Considering the sexist neo-conservative consumerism-product placed orgasm-oriented flicks that predominate so-called 'women's pictures' or rom-coms, TWILIGHT alone understands the supernatural power that can be had in rejecting bland hand-me-down values. The pro-virginity aspect is the 21st century Antigone move, the way not being a virgin was in the 1920s. I know how a woman you haven't had sex with can inspire like no other muse, and the way a 100-year old stalker in a teen idol's body can wreak merry havoc on pouty-lipped teenager brainstems, and I know these things to be true, and that as an artist or writer, that kind of inspiration should always trump the pitiful and misleading call of the proprietary orgrasm. (read more here)

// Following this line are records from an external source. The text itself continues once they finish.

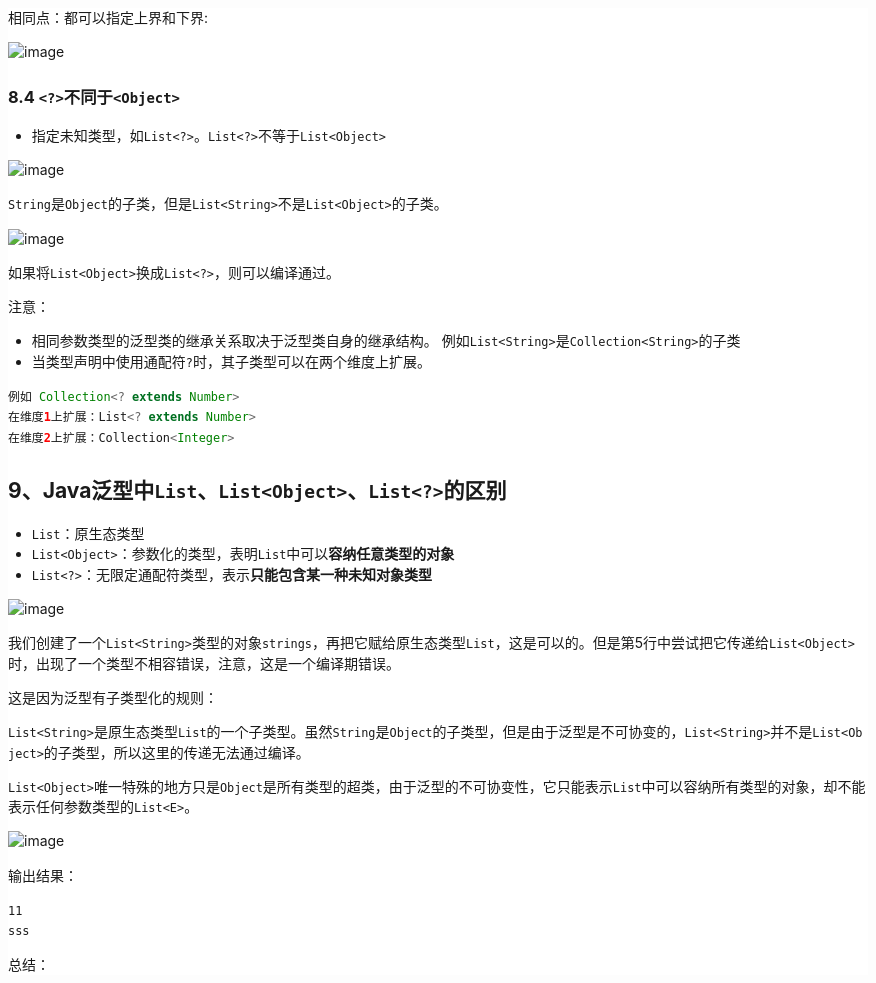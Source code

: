 相同点：都可以指定上界和下界:

![image](http://bloghello.oursnail.cn/javabasic11-9.png)

### 8.4 `<?>`不同于`<Object>`

- 指定未知类型，如`List<?>`。`List<?>`不等于`List<Object>`

![image](http://bloghello.oursnail.cn/javabasic11-10.png)

`String`是`Object`的子类，但是`List<String>`不是`List<Object>`的子类。

![image](http://bloghello.oursnail.cn/javabasic11-11.png)

如果将`List<Object>`换成`List<?>`，则可以编译通过。

注意：

- 相同参数类型的泛型类的继承关系取决于泛型类自身的继承结构。
例如`List<String>`是`Collection<String>`的子类
- 当类型声明中使用通配符`?`时，其子类型可以在两个维度上扩展。

```java
例如 Collection<? extends Number>
在维度1上扩展：List<? extends Number>
在维度2上扩展：Collection<Integer>
```

## 9、Java泛型中`List`、`List<Object>`、`List<?>`的区别

- `List`：原生态类型
- `List<Object>`：参数化的类型，表明`List`中可以**容纳任意类型的对象**
- `List<?>`：无限定通配符类型，表示**只能包含某一种未知对象类型**

![image](http://bloghello.oursnail.cn/javabasic11-12.png)

我们创建了一个`List<String>`类型的对象`strings`，再把它赋给原生态类型`List`，这是可以的。但是第5行中尝试把它传递给`List<Object>`时，出现了一个类型不相容错误，注意，这是一个编译期错误。

这是因为泛型有子类型化的规则：

`List<String>`是原生态类型`List`的一个子类型。虽然`String`是`Object`的子类型，但是由于泛型是不可协变的，`List<String>`并不是`List<Object>`的子类型，所以这里的传递无法通过编译。

`List<Object>`唯一特殊的地方只是`Object`是所有类型的超类，由于泛型的不可协变性，它只能表示`List`中可以容纳所有类型的对象，却不能表示任何参数类型的`List<E>`。

![image](http://bloghello.oursnail.cn/javabasic11-13.png)


输出结果：

```
11
sss
```

总结：
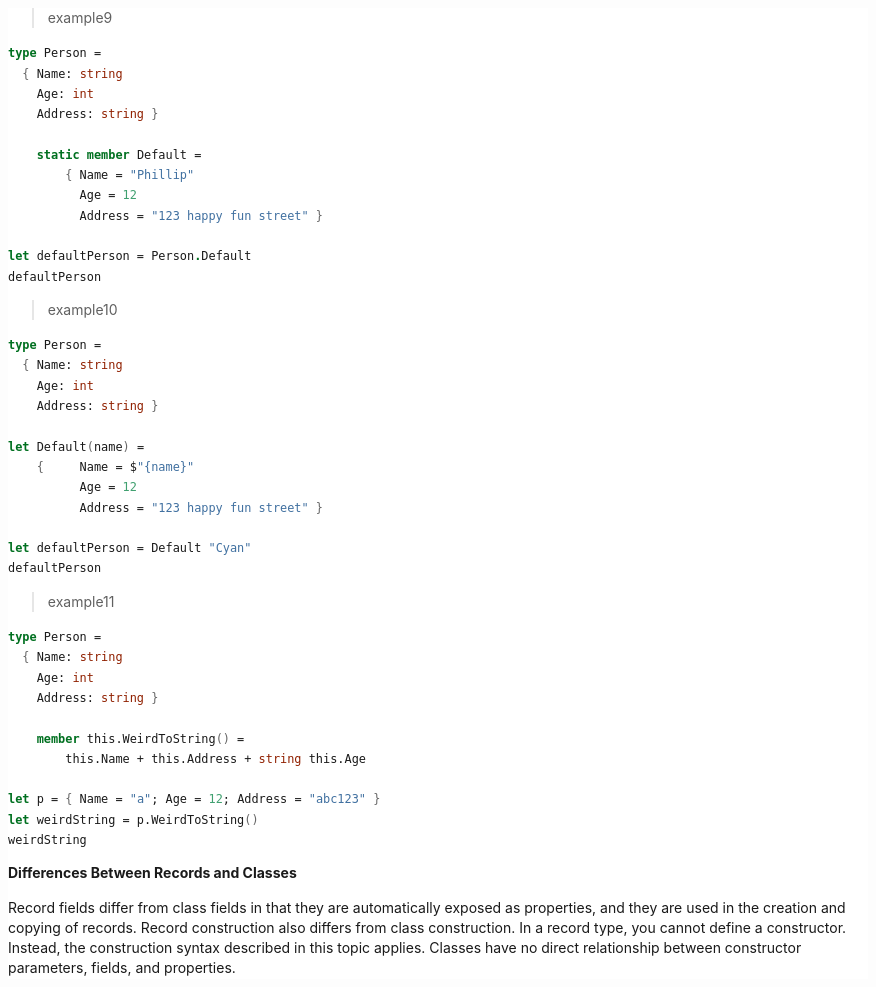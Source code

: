 > example9

```fsharp
type Person =
  { Name: string
    Age: int
    Address: string }

    static member Default =
        { Name = "Phillip"
          Age = 12
          Address = "123 happy fun street" }

let defaultPerson = Person.Default
defaultPerson
```
> example10

```fsharp
type Person =
  { Name: string
    Age: int
    Address: string }

let Default(name) =
    {     Name = $"{name}"
          Age = 12
          Address = "123 happy fun street" }

let defaultPerson = Default "Cyan"
defaultPerson
```
> example11

```fsharp
type Person =
  { Name: string
    Age: int
    Address: string }

    member this.WeirdToString() =
        this.Name + this.Address + string this.Age

let p = { Name = "a"; Age = 12; Address = "abc123" }
let weirdString = p.WeirdToString()
weirdString
```

**Differences Between Records and Classes**

Record fields differ from class fields in that they are automatically exposed as properties, and they are used in the creation and copying of records. Record construction also differs from class construction. In a record type, you cannot define a constructor. Instead, the construction syntax described in this topic applies. Classes have no direct relationship between constructor parameters, fields, and properties.
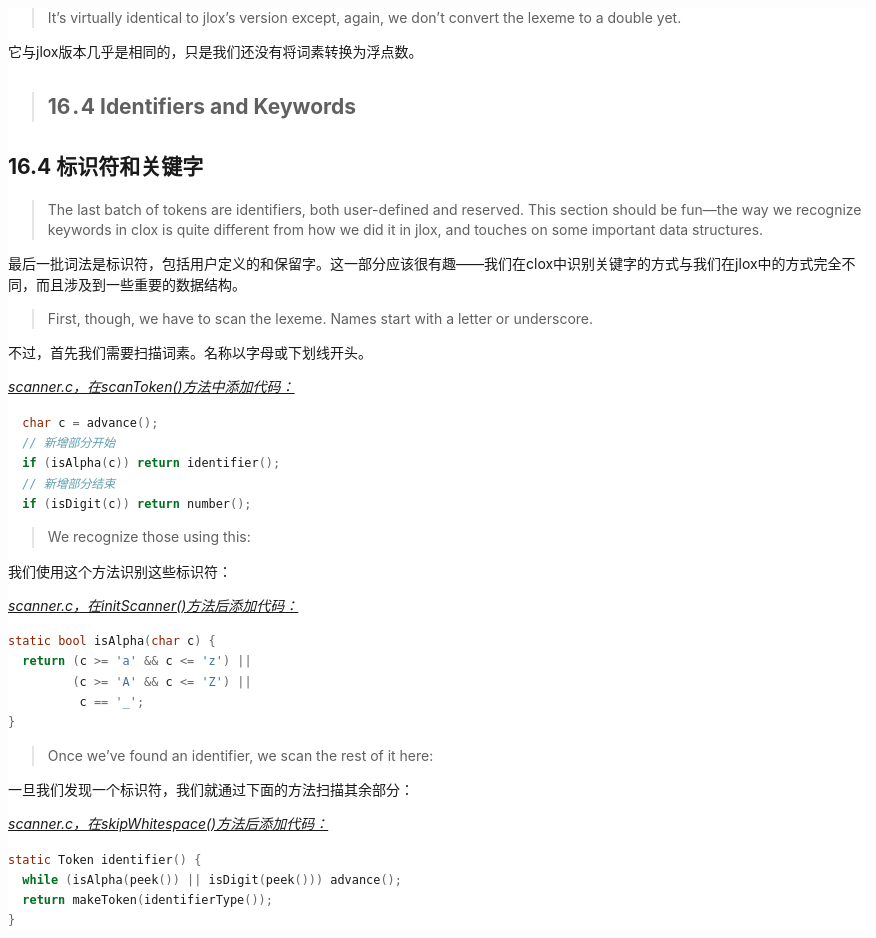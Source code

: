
 ```c
```

> It’s virtually identical to jlox’s version except, again, we don’t convert the lexeme to a double yet.

它与jlox版本几乎是相同的，只是我们还没有将词素转换为浮点数。

> ## 16 . 4 Identifiers and Keywords
>

## 16.4 标识符和关键字

> The last batch of tokens are identifiers, both user-defined and reserved. This section should be fun—the way we recognize keywords in clox is quite different from how we did it in jlox, and touches on some important data structures.

最后一批词法是标识符，包括用户定义的和保留字。这一部分应该很有趣——我们在clox中识别关键字的方式与我们在jlox中的方式完全不同，而且涉及到一些重要的数据结构。

> First, though, we have to scan the lexeme. Names start with a letter or underscore.

不过，首先我们需要扫描词素。名称以字母或下划线开头。

*<u>scanner.c，在scanToken()方法中添加代码：</u>*

```c
  char c = advance();
  // 新增部分开始
  if (isAlpha(c)) return identifier();
  // 新增部分结束
  if (isDigit(c)) return number();
```

> We recognize those using this:

我们使用这个方法识别这些标识符：

*<u>scanner.c，在initScanner()方法后添加代码：</u>*

```c
static bool isAlpha(char c) {
  return (c >= 'a' && c <= 'z') ||
         (c >= 'A' && c <= 'Z') ||
          c == '_';
}
```

> Once we’ve found an identifier, we scan the rest of it here:

一旦我们发现一个标识符，我们就通过下面的方法扫描其余部分：

*<u>scanner.c，在skipWhitespace()方法后添加代码：</u>*

```c
static Token identifier() {
  while (isAlpha(peek()) || isDigit(peek())) advance();
  return makeToken(identifierType());
}
```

10. GIRL WITH THE DRAGON TATTOO - A bit much in the rape department, but that Goth chick, Noomi Rapace (even her name has rape in it) sure brings her A-game. I'd like to see her in a fight with the Twilight crowd, she could probably fuck them all up. It's the most atmospheric and disturbing thriller I've seen in awhile, though no amount of vengeance can get the slimy taste out of your mouth, and the reporter dude is a wuss ass. (Read more here).
SPECIAL ACIDEMIC AWARD FOR WORST CASTING:
Casey Affleck in THE KILLER INSIDE ME
How about Freddie Bartholomew as Rhett Butler? Orlando Bloom as the crazy drill Sgt. in FULL METAL JACKET? And no disrespect to the producers who probably felt they needed someone with box office recognition, but this strikes me as the worst casting choice since Mad About You's Helen Hunt as a 1920s gold digger in A GOOD WOMAN.
I bring it up mainly to point out that the ideal of the masculine is almost completely lost in film today, the dudes listed above in the top ten being the exceptions. Let me tell you something, size matters. You don't sent Charlie Ruggles to do a Gary Cooper job. If he's short, better hope he's Kirk Douglas, or James Cagney, not a sweet, doe-eyed ectomorph like Affleck. No offense to this fine actor, I'm sure if you haven't read the book he's awesome. I applaud his fearlessness in accepting such ambiguous quagmire-sinking roles. I don't deny his skill, charm, or effectiveness; the fault is squarely in the casting. Anyone can tell the farthest Casey's going to get on a Texas police force is as a Barney Fife-style sidekick (ala Bob Ford). If I could go back in time, and not read the book, I would. And isn't that what 2010 was all about? This is Erich Kuersten, signing off from Tempe, Arizona, where I'm stuck waiting for the airports to re-open.